Thanks in advance. I'm probably going to have more questions as I go, but that's enough to get me started.
I will be lighting the kit using the Trekmodeller lighting kit and I've got Paul's excellent Paragrafix PE set coming as well.


----------



## galaxy_jason (May 19, 2009)

Skip the duck egg blue. Its not even close. The blue areas are Flocker Medium Blue.

As for the other colors and the "Aztec", you can use the decals but the best
results are done with interference colors.

I will take you a few days to read through but check out this thread, all you 
need to know. The discussion of the pearl paint evolves over time, check out
my research towards the end...

http://www.hobbytalk.com/bbs1/showthread.php?t=188494

Here is how it is supposed to look ..

http://www.galaxyphoto.com/jw_ent.htm


----------



## OzyMandias (Dec 29, 2004)

Thanks Jason. I'll check through the thread and your site.


----------



## OzyMandias (Dec 29, 2004)

Fascinating information Jason, thanks for pointing that thread out. Love your Enterprise! 

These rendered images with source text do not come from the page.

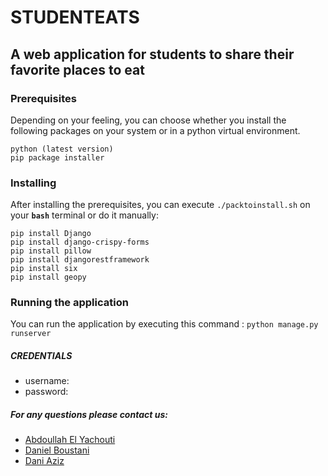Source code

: # STUDENTEATS
## A web application for students to share their favorite places to eat


### Prerequisites
Depending on your feeling, you can choose whether you install the following packages on your system or in a python virtual environment.
```
python (latest version)
pip package installer
```

### Installing

After installing the prerequisites, you can execute `./packtoinstall.sh` on your **`bash`** terminal or do it manually:

```
pip install Django
pip install django-crispy-forms
pip install pillow
pip install djangorestframework
pip install six
pip install geopy
```

### Running the application

You can run the application by executing this command :
```python manage.py runserver```

##### **CREDENTIALS**
* username: 
* password:

##### For any questions please contact us:
* [Abdoullah El Yachouti](mailto:Abdoullah.El.Yachouti@vub.be) 
* [Daniel Boustani](mailto:Daniel.Boustani@vub.be) 
* [Dani Aziz](mailto:Dani.Aziz@vub.be) 

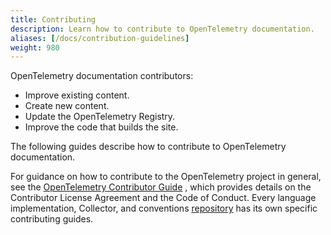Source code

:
 ```yaml
---
title: Contributing
description: Learn how to contribute to OpenTelemetry documentation.
aliases: [/docs/contribution-guidelines]
weight: 980
---
```


OpenTelemetry documentation contributors:

- Improve existing content.
- Create new content.
- Update the OpenTelemetry Registry.
- Improve the code that builds the site.

The following guides describe how to contribute to OpenTelemetry documentation.

For guidance on how to contribute to the OpenTelemetry project in general, see
the
[OpenTelemetry Contributor Guide](https://github.com/open-telemetry/community/blob/main/CONTRIBUTING.md)
, which provides details on the Contributor License Agreement and the Code of
Conduct. Every language implementation, Collector, and conventions
[repository](https://github.com/open-telemetry/) has its own specific
contributing guides.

I have already elected to go the pearl white and Aztec decals. I've seen some tremendous results using these (although I do understand it is nothing like Paul's original process. I bought his book!) and my airbrushing skills just are not up to the task of trying to replicate that. 

If anyone on the board has used the decals, I'd love to hear how you went with them, and maybe you can answer my previous questions?


----------



## Garbaron (Apr 23, 2004)

Hey Ozy, let me see if I can answer some of your questions: 

1 - If you want to apply the decals you should apply a pearl white first, than the darker non white areas. You can also paint the ship primer white (original studio model color), paint the detail colors (strongback "engineering green", deflector area etv.) and get pearl white to dust it over. Most pearl colors are not opaque and need a base color. But as Jason pointed out, you'll only get the correct looks if you paint the Aztec yourself. Its time consuming, yes, but so worth it. I know, I have done it. You can find a gallery of my finished model right -here-, two links to the buildup threads are at the end. 

2 - That is correct. See 4- for more 

3 - Correct again, the narrower version is for the 1701 Refit. 

4 - The bridge dome has a pale gold shine to it but it's NOT painted in gold! The bridge dome has a almost white sand / yellow base color with several layers of the interference Aztec gold layered over it. That Aztec gold is what gives it that metallic sheen. The top section of the bridge is just the base white with Aztec gold layered over it.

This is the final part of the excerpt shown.